Hits Exactly 300 Seconds Old

One of the easiest mistakes is incorrectly handling timestamps at the boundary of the 300 second window.

For example, a hit at timestamp 1 should still count when querying at timestamp 300, but should not count at timestamp 301.

The implementation handles this correctly using:

timestamp - old_timestamp >= 300

Only hits that are at least 300 seconds older are removed.

Multiple Hits at the Same Timestamp

The problem explicitly allows several hits to occur during the same second.

A buggy implementation might overwrite counts or accidentally deduplicate timestamps.

This solution stores every hit independently, so if three hits occur at timestamp 50, the queue contains:

[50, 50, 50]

The final count therefore remains accurate.

Empty Data Structure

Calling getHits before any hits have been recorded is another important edge case.

Without careful handling, removing expired timestamps from an empty queue could cause index errors.
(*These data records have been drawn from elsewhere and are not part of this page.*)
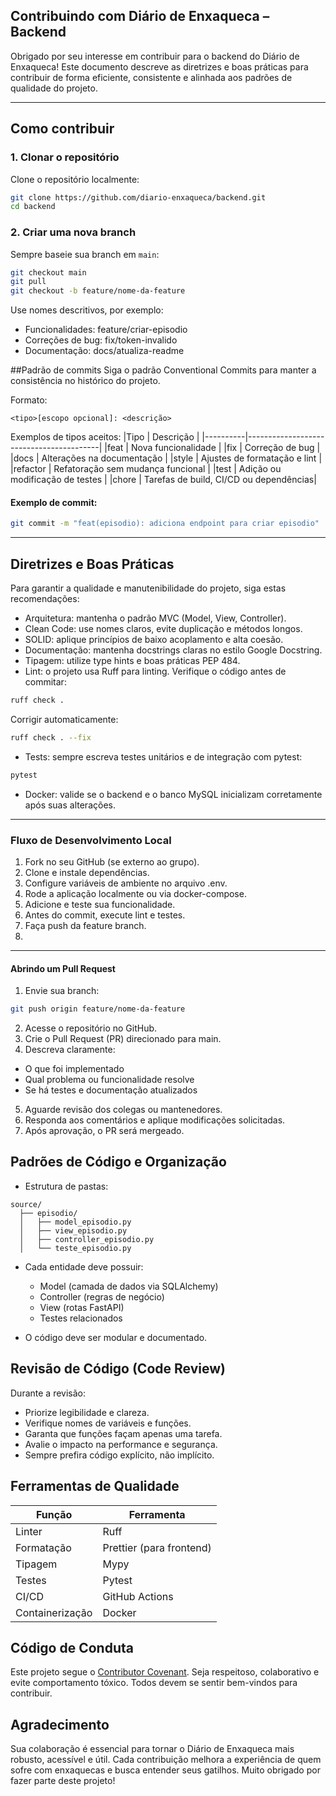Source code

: ## Contribuindo com Diário de Enxaqueca – Backend

Obrigado por seu interesse em contribuir para o backend do Diário de Enxaqueca! Este documento descreve as diretrizes e boas práticas para contribuir de forma eficiente, consistente e alinhada aos padrões de qualidade do projeto.

---

##  Como contribuir
### 1. Clonar o repositório

Clone o repositório localmente:
```bash
git clone https://github.com/diario-enxaqueca/backend.git
cd backend
```

### 2. Criar uma nova branch

Sempre baseie sua branch em `main`:
```bash
git checkout main
git pull
git checkout -b feature/nome-da-feature
```

Use nomes descritivos, por exemplo:
* Funcionalidades: feature/criar-episodio
* Correções de bug: fix/token-invalido
* Documentação: docs/atualiza-readme

##Padrão de commits
Siga o padrão Conventional Commits para manter a consistência no histórico do projeto.

Formato:
```php-template
<tipo>[escopo opcional]: <descrição>
```

Exemplos de tipos aceitos:
|Tipo      |  Descrição                              |
|----------|-----------------------------------------|
|feat      |  Nova funcionalidade                    |
|fix       |  Correção de bug                        |
|docs      |  Alterações na documentação             |
|style     |  Ajustes de formatação e lint           |
|refactor  |  Refatoração sem mudança funcional      |
|test      |  Adição ou modificação de testes        |
|chore     |  Tarefas de build, CI/CD ou dependências|

#### Exemplo de commit:
```bash
git commit -m "feat(episodio): adiciona endpoint para criar episodio"
```

---

## Diretrizes e Boas Práticas
Para garantir a qualidade e manutenibilidade do projeto, siga estas recomendações:
* Arquitetura: mantenha o padrão MVC (Model, View, Controller).
* Clean Code: use nomes claros, evite duplicação e métodos longos.
* SOLID: aplique princípios de baixo acoplamento e alta coesão.
* Documentação: mantenha docstrings claras no estilo Google Docstring.
* Tipagem: utilize type hints e boas práticas PEP 484.
* Lint: o projeto usa Ruff para linting. Verifique o código antes de commitar:

```bash
ruff check .
```

Corrigir automaticamente:

```bash
ruff check . --fix
```
* Tests: sempre escreva testes unitários e de integração com pytest:

```bash
pytest
```

* Docker: valide se o backend e o banco MySQL inicializam corretamente após suas alterações.

---
### Fluxo de Desenvolvimento Local
1. Fork no seu GitHub (se externo ao grupo).
2. Clone e instale dependências.
3. Configure variáveis de ambiente no arquivo .env.
4. Rode a aplicação localmente ou via docker-compose.
5. Adicione e teste sua funcionalidade.
6. Antes do commit, execute lint e testes.
7. Faça push da feature branch.
8. 
---

#### Abrindo um Pull Request

1. Envie sua branch:
```bash
git push origin feature/nome-da-feature
```
2. Acesse o repositório no GitHub.
3. Crie o Pull Request (PR) direcionado para main.
4. Descreva claramente:
* O que foi implementado
* Qual problema ou funcionalidade resolve
* Se há testes e documentação atualizados
5. Aguarde revisão dos colegas ou mantenedores.
6. Responda aos comentários e aplique modificações solicitadas.
7. Após aprovação, o PR será mergeado.

## Padrões de Código e Organização
* Estrutura de pastas:

```text
source/
  ├── episodio/
  │   ├── model_episodio.py
  │   ├── view_episodio.py
  │   ├── controller_episodio.py
  │   └── teste_episodio.py
```
* Cada entidade deve possuir:
  * Model (camada de dados via SQLAlchemy)
  * Controller (regras de negócio)
  * View (rotas FastAPI)
  * Testes relacionados

* O código deve ser modular e documentado.

## Revisão de Código (Code Review)
Durante a revisão:
* Priorize legibilidade e clareza.
* Verifique nomes de variáveis e funções.
* Garanta que funções façam apenas uma tarefa.
* Avalie o impacto na performance e segurança.
* Sempre prefira código explícito, não implícito.

## Ferramentas de Qualidade

|Função           |  Ferramenta              |
|-----------------|--------------------------|
|Linter           |  Ruff                    |
|Formatação       |  Prettier (para frontend)|
|Tipagem          |  Mypy                    |
|Testes           |  Pytest                  |
|CI/CD            |  GitHub Actions          |
|Containerização  |  Docker                  |

## Código de Conduta
Este projeto segue o [Contributor Covenant](https://www.contributor-covenant.org/).
Seja respeitoso, colaborativo e evite comportamento tóxico. Todos devem se sentir bem-vindos para contribuir.

## Agradecimento

Sua colaboração é essencial para tornar o Diário de Enxaqueca mais robusto, acessível e útil.
Cada contribuição melhora a experiência de quem sofre com enxaquecas e busca entender seus gatilhos.
Muito obrigado por fazer parte deste projeto!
The implementation safely checks:

while self.queue and ...

This guarantees that front access only happens when the queue is non-empty.

Large Gaps Between Queries

Suppose many hits are recorded early, and then a query happens much later.

Example:

hit(1)
hit(2)
hit(3)
getHits(1000)

All hits should expire.

The cleanup loop removes every outdated timestamp before returning the queue size, ensuring stale entries never remain permanently in memory.